[THE PROBLEM] Copy out the lines below that hold the word "참여하게".

[EXERCISE DATA]
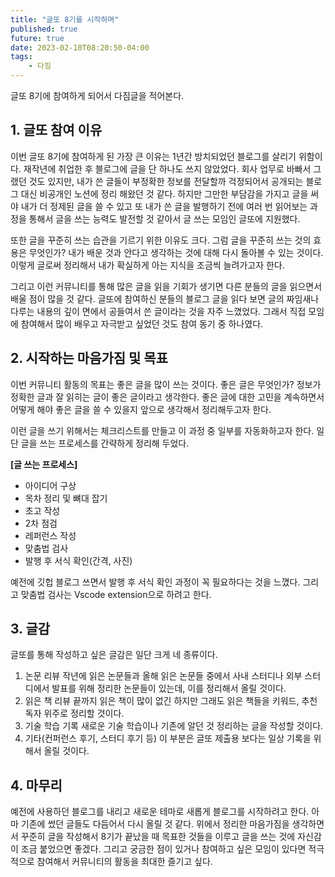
 ```yaml
---
title: "글또 8기를 시작하며"
published: true
future: true
date: 2023-02-10T08:20:50-04:00
tags:
    - 다짐
---
```


글또 8기에 참여하게 되어서 다짐글을 적어본다.

## 1. 글또 참여 이유
이번 글또 8기에 참여하게 된 가장 큰 이유는 1년간 방치되었던 블로그를 살리기 위함이다. 재작년에 취업한 후 블로그에 글을 단 하나도 쓰지 않았었다. 회사 업무로 바빠서 그랬던 것도 있지만, 내가 쓴 글들이 부정확한 정보를 전달할까 걱정되어서 공개되는 블로그 대신 비공개인 노션에 정리 해왔던 것 같다. 하지만 그만한 부담감을 가지고 글을 써야 내가 더 정제된 글을 쓸 수 있고 또 내가 쓴 글을 발행하기 전에 여러 번 읽어보는 과정을 통해서 글을 쓰는 능력도 발전할 것 같아서 글 쓰는 모임인 글또에 지원했다. 

또한 글을 꾸준히 쓰는 습관을 기르기 위한 이유도 크다. 그럼 글을 꾸준히 쓰는 것의 효용은 무엇인가? 내가 배운 것과 안다고 생각하는 것에 대해 다시 돌아볼 수 있는 것이다. 이렇게 글로써 정리해서 내가 확실하게 아는 지식을 조금씩 늘려가고자 한다. 

그리고 이런 커뮤니티를 통해 많은 글을 읽을 기회가 생기면 다른 분들의 글을 읽으면서 배울 점이 많을 것 같다. 글또에 참여하신 분들의 블로그 글을 읽다 보면 글의 짜임새나 다루는 내용의 깊이 면에서 공들여서 쓴 글이라는 것을 자주 느꼈었다. 그래서 직접 모임에 참여해서 많이 배우고 자극받고 싶었던 것도 참여 동기 중 하나였다.

## 2. 시작하는 마음가짐 및 목표
이번 커뮤니티 활동의 목표는 좋은 글을 많이 쓰는 것이다. 좋은 글은 무엇인가? 정보가 정확한 글과 잘 읽히는 글이 좋은 글이라고 생각한다. 좋은 글에 대한 고민을 계속하면서 어떻게 해야 좋은 글을 쓸 수 있을지 앞으로 생각해서 정리해두고자 한다.

이런 글을 쓰기 위해서는 체크리스트를 만들고 이 과정 중 일부를 자동화하고자 한다.
일단 글을 쓰는 프로세스를 간략하게 정리해 두었다.

**[글 쓰는 프로세스]**
* 아이디어 구상
* 목차 정리 및 뼈대 잡기
* 초고 작성
* 2차 점검
* 레퍼런스 작성
* 맞춤법 검사
* 발행 후 서식 확인(간격, 사진)

예전에 깃헙 블로그 쓰면서 발행 후 서식 확인 과정이 꼭 필요하다는 것을 느꼈다. 그리고 맞춤법 검사는 Vscode extension으로 하려고 한다.

## 3. 글감
글또를 통해 작성하고 싶은 글감은 일단 크게 네 종류이다.
1. 논문 리뷰
작년에 읽은 논문들과 올해 읽은 논문들 중에서 사내 스터디나 외부 스터디에서 발표를 위해 정리한 논문들이 있는데, 이를 정리해서 올릴 것이다.
2. 읽은 책 리뷰
끝까지 읽은 책이 많이 없긴 하지만 그래도 읽은 책들을 키워드, 추천 독자 위주로 정리할 것이다.
3. 기술 학습 기록
새로운 기술 학습이나 기존에 알던 것 정리하는 글을 작성할 것이다.
4. 기타(컨퍼런스 후기, 스터디 후기 등)
이 부분은 글또 제출용 보다는 일상 기록을 위해서 올릴 것이다.

## 4. 마무리
예전에 사용하던 블로그를 내리고 새로운 테마로 새롭게 블로그를 시작하려고 한다. 아마 기존에 썼던 글들도 다듬어서 다시 올릴 것 같다.
위에서 정리한 마음가짐을 생각하면서 꾸준히 글을 작성해서 8기가 끝났을 때 목표한 것들을 이루고 글을 쓰는 것에 자신감이 조금 붙었으면 좋겠다. 그리고 궁금한 점이 있거나 참여하고 싶은 모임이 있다면 적극적으로 참여해서 커뮤니티의 활동을 최대한 즐기고 싶다.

[EXERCISE RESPONSE]
글또 8기에 참여하게 되어서 다짐글을 적어본다.
이번 글또 8기에 참여하게 된 가장 큰 이유는 1년간 방치되었던 블로그를 살리기 위함이다. 재작년에 취업한 후 블로그에 글을 단 하나도 쓰지 않았었다. 회사 업무로 바빠서 그랬던 것도 있지만, 내가 쓴 글들이 부정확한 정보를 전달할까 걱정되어서 공개되는 블로그 대신 비공개인 노션에 정리 해왔던 것 같다. 하지만 그만한 부담감을 가지고 글을 써야 내가 더 정제된 글을 쓸 수 있고 또 내가 쓴 글을 발행하기 전에 여러 번 읽어보는 과정을 통해서 글을 쓰는 능력도 발전할 것 같아서 글 쓰는 모임인 글또에 지원했다. 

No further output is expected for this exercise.